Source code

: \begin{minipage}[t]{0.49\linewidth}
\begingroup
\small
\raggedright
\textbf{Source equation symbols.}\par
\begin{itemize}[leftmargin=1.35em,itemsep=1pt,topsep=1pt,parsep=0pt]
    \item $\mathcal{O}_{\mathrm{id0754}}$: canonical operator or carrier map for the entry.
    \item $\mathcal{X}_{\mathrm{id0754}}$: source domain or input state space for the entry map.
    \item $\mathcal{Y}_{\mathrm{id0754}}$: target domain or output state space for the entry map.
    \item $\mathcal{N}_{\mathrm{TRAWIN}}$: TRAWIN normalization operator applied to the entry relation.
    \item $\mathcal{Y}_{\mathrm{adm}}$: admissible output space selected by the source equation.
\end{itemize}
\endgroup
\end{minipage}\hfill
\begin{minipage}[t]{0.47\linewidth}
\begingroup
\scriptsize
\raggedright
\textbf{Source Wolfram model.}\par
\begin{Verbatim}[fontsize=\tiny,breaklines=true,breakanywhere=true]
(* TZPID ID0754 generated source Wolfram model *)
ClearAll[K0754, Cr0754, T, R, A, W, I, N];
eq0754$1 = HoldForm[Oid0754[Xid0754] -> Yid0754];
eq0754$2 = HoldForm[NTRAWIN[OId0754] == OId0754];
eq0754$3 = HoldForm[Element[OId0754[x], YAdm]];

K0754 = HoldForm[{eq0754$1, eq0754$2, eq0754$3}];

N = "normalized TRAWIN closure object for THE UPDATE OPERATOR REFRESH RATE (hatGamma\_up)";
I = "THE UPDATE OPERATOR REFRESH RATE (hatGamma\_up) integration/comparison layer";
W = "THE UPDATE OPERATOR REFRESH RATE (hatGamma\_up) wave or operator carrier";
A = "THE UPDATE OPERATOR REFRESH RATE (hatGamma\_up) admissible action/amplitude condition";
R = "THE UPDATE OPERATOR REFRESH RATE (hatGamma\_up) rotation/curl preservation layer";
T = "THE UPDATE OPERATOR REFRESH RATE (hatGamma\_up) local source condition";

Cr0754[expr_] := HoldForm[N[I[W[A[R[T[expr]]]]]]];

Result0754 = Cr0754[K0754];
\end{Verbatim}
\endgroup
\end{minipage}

====

» Task objective: Search the lines above for the string "linewidth", then show every one that has it.

» Written reply:
: \begin{minipage}[t]{0.49\linewidth}
\begin{minipage}[t]{0.47\linewidth}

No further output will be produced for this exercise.